そのやる気のない姿が通常運転で、アリスももう慣れた。最初は「クソガキ」だと思ったが、今はただの「ガキ」だ。
「トーマス・ピアソン、5歳。身長110センチ、体重15キロ。靴のサイズは17センチ。服装は青い長袖Tシャツに黄色のフリース、下はライトブルーのジーンズ。ナイキのスニーカー。虫が好きだから、蝶か何かを追って道を間違えたのかもと母親は言ってる。姉と一緒に木の実拾いをしていたけど、飽きて両親のところに戻る途中で姿を消した。天気予報では今晩雨が降るみたいだし、実際、靄ってきてる。もし川を通るか何かで体が濡れていたら、低体温症になる危険性もあるから早く見つけたい」
アリスがトーマスの画像を見せながら早口で言うと、目を伏せて聞いていたブルーは、最後に目を上げて警察車両の方で身を寄せ合っている家族を指で示した。
「お姉ちゃん?」
「そう」
「話を聞いてもいい?」
ブルーはアリスを伺うように見た。非正規とは言え、一応ブルーも彼女の部下だ。
「教育上、悪影響を及ぼさないと誓える?」
アリスが冷たく睨むと、ブルーは冗談だと思ったようでニヤッと笑った。が、アリスが本気だと気づいて笑みを消した。
「わかった。誓う」
「同席する」
「は? 怖い顔のオバサンが後ろにいたら、萎縮しちゃうだろ。俺だけでいいよ」
アリスはフンと鼻を鳴らした。
「ルイス、ブルーに付き添って。この前みたいに、放送禁止用語を言ったら殴っていい」
そう言うと、ルイスは筋肉を誇りながら嬉しそうにやってきた。
「2メートル離れてろ」
ブルーはルイスにそう言ったが、ルイスは構わずのしのしと近づいて歩いて行った。
アリスはブルーが家族に近づくのを、ハラハラしながら見守った。
数秒で両親が激昂するかと思ったが、意外にも数十秒後には両親の後ろに隠れるようにいた姉のテスが姿を現した。ブルーが7歳の少女と目線を合わせるために腰を下ろし、むしろ彼女が見下ろせるぐらいの高さで話している。両親といるときはブルーのすぐそばにいたルイスは、今は両親の気をブルーから反らすように彼らに声をかけている。ブルーはもちろん、テスもそれで自由に話せるようになった。いいコンビであることはアリスも認める。

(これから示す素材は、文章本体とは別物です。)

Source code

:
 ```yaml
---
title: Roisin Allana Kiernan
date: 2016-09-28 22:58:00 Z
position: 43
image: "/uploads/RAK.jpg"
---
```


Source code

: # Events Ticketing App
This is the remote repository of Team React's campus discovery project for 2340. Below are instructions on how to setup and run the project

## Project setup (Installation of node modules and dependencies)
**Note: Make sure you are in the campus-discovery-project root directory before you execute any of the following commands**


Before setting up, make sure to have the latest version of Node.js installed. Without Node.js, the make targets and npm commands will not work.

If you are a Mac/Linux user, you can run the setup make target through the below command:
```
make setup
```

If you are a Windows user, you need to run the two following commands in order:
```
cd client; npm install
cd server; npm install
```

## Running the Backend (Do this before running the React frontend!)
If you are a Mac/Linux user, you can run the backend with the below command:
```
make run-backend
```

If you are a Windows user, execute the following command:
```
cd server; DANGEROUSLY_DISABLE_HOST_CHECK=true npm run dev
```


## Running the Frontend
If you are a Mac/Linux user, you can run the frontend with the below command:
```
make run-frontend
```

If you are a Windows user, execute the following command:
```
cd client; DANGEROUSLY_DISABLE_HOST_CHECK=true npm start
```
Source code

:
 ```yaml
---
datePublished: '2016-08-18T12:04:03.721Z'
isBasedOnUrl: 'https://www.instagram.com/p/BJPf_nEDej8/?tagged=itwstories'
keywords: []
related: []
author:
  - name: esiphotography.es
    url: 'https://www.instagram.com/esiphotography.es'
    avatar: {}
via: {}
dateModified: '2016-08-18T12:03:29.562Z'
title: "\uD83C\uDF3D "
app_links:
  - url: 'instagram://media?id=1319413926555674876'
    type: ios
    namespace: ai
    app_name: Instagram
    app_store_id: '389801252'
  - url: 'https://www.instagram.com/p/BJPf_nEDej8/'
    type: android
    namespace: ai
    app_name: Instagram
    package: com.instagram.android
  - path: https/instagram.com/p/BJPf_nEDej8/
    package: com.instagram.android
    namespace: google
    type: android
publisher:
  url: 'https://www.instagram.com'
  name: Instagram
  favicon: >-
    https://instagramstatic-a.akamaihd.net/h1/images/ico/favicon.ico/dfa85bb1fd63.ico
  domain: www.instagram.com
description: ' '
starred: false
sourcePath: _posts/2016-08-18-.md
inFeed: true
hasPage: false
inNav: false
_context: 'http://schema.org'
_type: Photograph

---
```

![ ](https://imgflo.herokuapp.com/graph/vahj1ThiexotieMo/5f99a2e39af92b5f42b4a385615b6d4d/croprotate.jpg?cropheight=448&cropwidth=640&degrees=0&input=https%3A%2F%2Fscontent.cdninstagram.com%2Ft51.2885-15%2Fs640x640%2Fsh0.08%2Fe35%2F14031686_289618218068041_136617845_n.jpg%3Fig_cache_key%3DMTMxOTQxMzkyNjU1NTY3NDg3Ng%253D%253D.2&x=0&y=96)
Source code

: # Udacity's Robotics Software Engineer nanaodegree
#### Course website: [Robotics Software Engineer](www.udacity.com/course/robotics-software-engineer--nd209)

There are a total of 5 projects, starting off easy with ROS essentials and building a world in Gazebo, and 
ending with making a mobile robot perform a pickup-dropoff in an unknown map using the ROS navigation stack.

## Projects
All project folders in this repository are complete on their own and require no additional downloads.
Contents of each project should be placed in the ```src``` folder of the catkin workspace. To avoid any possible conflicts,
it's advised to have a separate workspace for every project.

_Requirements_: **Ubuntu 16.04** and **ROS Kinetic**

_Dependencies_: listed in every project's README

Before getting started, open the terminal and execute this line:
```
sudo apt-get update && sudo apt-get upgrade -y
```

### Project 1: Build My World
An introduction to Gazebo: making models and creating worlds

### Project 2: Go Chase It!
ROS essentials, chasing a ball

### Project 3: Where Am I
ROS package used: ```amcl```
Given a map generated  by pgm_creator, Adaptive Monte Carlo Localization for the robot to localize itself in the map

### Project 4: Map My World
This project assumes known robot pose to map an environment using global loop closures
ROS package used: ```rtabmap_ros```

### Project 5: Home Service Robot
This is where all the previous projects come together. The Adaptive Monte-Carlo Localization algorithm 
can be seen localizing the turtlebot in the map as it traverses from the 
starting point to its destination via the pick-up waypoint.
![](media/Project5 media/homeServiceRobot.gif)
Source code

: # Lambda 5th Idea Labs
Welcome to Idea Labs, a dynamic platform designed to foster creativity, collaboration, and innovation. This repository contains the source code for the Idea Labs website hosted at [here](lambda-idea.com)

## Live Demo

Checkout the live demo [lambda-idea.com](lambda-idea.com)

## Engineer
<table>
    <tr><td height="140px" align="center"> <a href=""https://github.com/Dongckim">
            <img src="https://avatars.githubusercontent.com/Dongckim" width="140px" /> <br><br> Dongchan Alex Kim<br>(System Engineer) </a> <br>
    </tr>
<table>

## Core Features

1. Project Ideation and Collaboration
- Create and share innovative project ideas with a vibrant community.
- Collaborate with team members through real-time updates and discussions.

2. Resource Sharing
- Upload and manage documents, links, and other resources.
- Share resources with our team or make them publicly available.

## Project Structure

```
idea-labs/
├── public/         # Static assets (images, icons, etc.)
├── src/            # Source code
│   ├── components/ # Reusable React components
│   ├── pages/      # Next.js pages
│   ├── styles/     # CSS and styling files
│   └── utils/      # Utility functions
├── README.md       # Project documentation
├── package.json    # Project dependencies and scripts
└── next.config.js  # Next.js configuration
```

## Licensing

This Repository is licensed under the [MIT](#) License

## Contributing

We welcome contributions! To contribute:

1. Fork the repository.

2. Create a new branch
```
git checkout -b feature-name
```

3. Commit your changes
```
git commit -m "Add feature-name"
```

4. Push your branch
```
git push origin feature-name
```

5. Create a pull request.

アリスは腕組みをしながら、捜索本部となった仮設テントの下で、周辺の地図をもう一度見た。警官隊と地元ボランティアは捜索範囲を広げながら山を歩いている。そろそろメディアもやってきているが、それよりも一般市民が流すフェイクも含んだニュースの方が盛り上がっている。
「ボス、トーマスが見つかったときのために、クッキーと温かいココアを用意しておきました」
楽しそうにミキが保温ポットを見せながら言い、アリスは彼女を見た。
「それはいいね、トーマスも喜ぶだろう」
「でしょ?」
ミキはそう言って褒められたと喜んだ。
ブルーがテスに礼を言って別れ、キャンプ地の方に歩き始めた。姉弟が木の実拾いをしていたというエリアだ。
「ブルー、速攻で見つけてよね。ココアが冷めちゃう」
ミキが言い、ブルーが振り返って中指を立てた。
ルイスがすかさずブルーの手を払い落とし、アリスはため息をついた。
何度言っても成長しないんだから。